Items from a dataset
————————
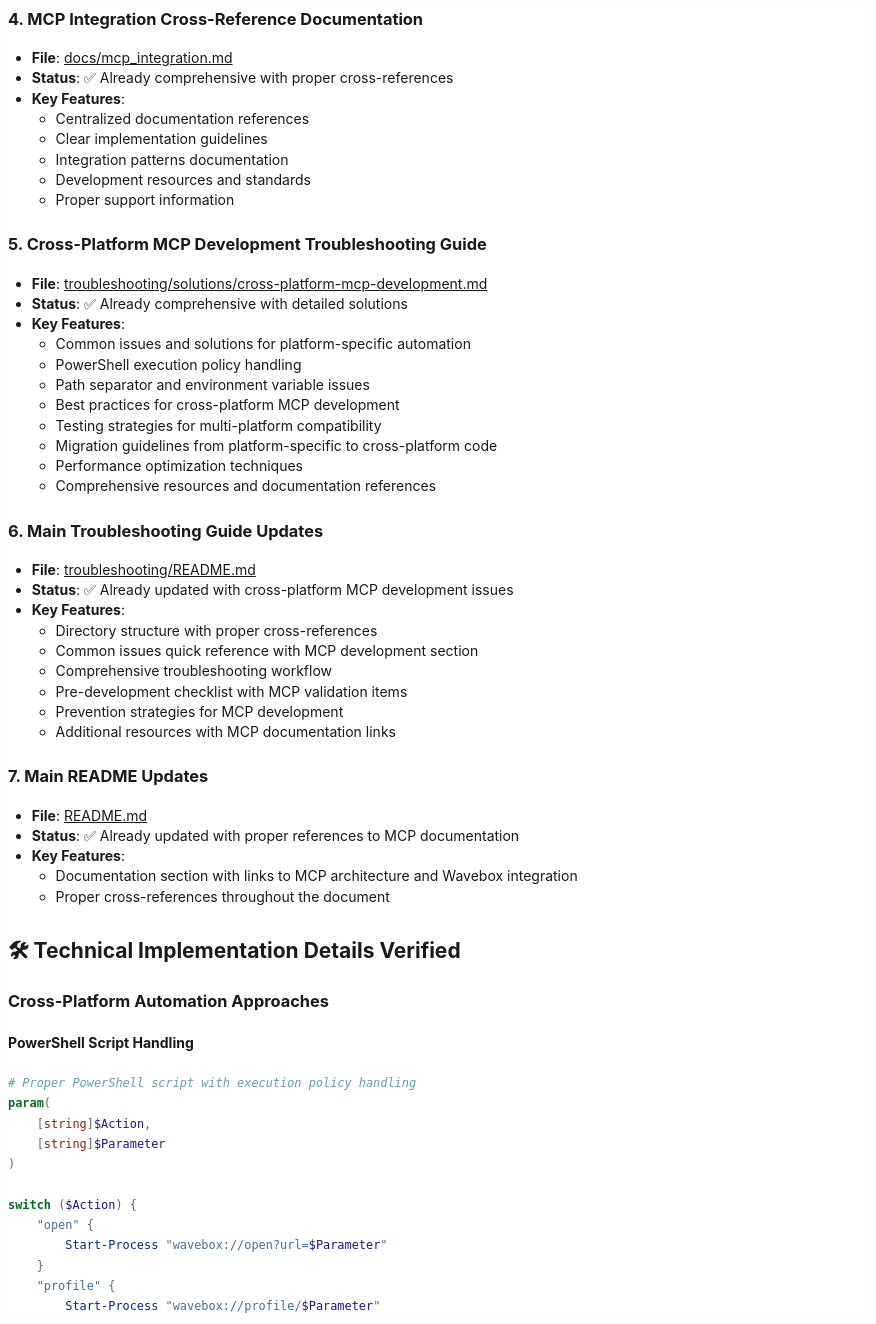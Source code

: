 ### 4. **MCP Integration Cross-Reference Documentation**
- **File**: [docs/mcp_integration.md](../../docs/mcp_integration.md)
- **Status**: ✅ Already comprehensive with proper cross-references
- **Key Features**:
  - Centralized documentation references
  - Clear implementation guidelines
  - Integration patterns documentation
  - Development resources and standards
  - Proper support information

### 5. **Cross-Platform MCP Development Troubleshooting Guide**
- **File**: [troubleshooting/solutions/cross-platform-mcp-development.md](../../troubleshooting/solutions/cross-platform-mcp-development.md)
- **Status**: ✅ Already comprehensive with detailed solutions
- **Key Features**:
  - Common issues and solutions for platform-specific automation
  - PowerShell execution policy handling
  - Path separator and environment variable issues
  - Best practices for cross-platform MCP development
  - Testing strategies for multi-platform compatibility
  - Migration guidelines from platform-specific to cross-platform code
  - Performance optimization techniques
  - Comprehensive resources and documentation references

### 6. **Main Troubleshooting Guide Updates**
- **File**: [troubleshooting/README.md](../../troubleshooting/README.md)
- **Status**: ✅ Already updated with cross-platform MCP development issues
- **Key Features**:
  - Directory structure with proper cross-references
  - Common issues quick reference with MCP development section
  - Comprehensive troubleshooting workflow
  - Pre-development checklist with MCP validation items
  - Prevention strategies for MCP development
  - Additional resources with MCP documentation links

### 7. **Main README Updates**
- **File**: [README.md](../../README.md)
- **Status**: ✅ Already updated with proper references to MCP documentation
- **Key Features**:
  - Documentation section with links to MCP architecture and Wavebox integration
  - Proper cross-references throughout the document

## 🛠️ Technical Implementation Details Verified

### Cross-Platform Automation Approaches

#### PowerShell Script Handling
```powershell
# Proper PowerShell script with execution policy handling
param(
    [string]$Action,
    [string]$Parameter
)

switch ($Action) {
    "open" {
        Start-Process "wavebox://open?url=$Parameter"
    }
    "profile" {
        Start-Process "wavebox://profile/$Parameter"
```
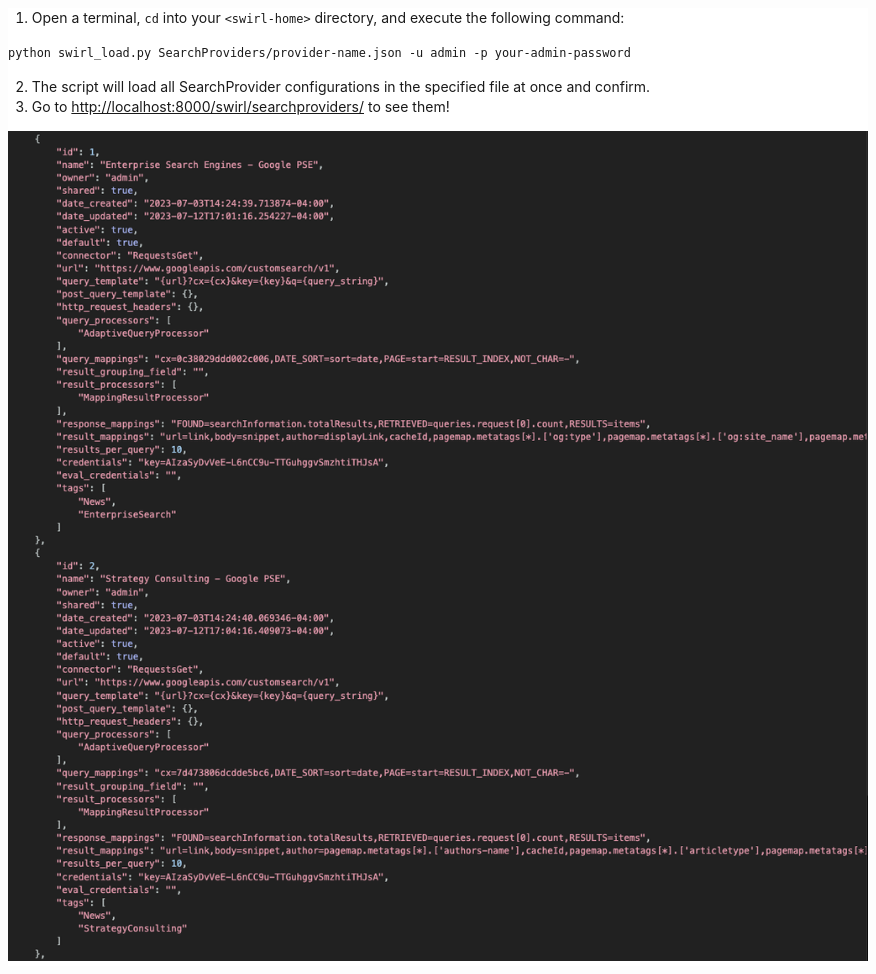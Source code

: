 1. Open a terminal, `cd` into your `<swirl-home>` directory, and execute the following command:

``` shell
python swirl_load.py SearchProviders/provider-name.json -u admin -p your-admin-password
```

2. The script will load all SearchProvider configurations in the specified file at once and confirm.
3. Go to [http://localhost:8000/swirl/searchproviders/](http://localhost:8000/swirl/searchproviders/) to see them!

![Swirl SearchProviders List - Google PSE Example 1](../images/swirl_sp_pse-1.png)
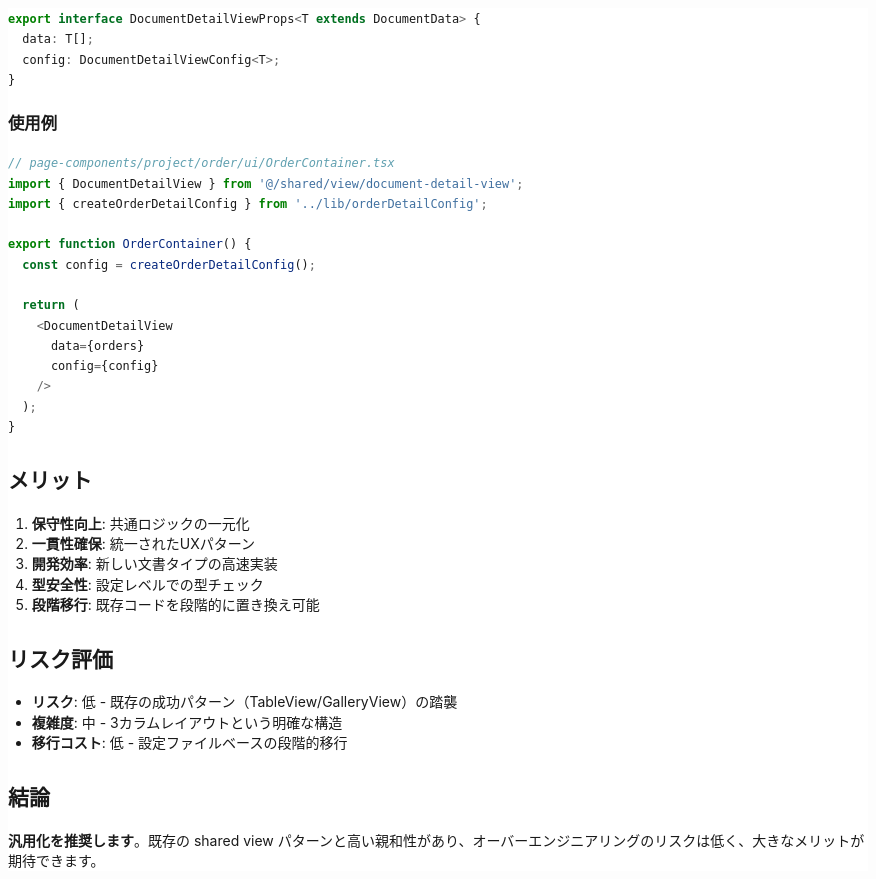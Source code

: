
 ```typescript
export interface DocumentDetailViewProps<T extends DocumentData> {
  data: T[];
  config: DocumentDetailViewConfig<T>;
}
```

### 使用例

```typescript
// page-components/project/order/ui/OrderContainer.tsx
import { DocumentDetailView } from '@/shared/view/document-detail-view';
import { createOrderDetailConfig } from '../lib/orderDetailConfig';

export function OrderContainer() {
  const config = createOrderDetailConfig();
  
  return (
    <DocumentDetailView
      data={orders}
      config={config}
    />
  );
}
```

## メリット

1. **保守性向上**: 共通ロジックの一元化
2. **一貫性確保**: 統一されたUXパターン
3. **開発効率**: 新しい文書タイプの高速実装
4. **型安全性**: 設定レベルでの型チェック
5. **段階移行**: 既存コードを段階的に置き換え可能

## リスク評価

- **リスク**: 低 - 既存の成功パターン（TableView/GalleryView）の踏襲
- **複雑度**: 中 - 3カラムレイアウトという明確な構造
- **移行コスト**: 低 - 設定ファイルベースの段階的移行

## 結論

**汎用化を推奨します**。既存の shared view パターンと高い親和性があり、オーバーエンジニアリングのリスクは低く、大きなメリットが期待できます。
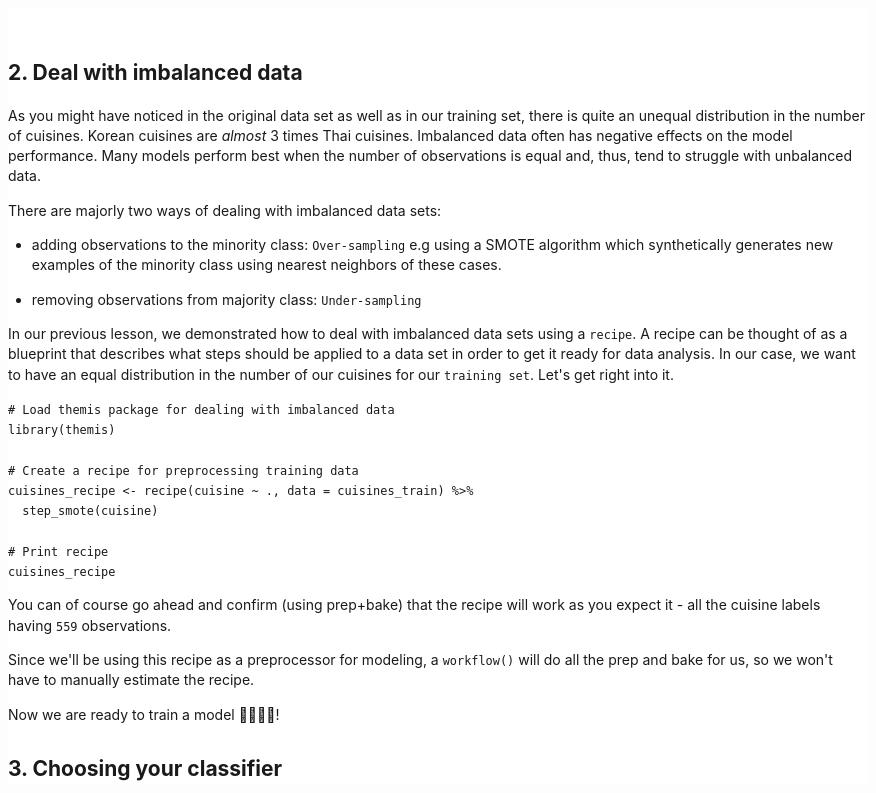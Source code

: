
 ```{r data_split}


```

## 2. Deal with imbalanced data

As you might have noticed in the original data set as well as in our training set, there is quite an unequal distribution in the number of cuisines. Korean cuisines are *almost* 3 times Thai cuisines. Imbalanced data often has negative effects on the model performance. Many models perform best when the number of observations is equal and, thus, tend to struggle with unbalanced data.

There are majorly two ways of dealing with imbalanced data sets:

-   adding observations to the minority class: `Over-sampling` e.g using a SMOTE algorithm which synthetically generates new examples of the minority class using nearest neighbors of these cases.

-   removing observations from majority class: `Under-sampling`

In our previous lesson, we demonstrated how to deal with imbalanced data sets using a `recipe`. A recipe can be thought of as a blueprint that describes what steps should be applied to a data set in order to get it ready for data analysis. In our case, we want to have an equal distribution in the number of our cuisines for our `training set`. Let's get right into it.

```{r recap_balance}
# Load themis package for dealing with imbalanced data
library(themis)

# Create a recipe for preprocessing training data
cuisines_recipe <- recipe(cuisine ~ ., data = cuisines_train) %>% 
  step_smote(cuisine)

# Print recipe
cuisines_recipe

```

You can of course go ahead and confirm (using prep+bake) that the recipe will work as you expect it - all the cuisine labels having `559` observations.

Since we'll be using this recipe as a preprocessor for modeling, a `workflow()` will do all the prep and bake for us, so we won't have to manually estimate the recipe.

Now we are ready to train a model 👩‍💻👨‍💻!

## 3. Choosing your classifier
————————
Please return all lines above in which the string "shared" is found.

_ANSWER SECTION_
import { DocumentDetailView } from '@/shared/view/document-detail-view';
**汎用化を推奨します**。既存の shared view パターンと高い親和性があり、オーバーエンジニアリングのリスクは低く、大きなメリットが期待できます。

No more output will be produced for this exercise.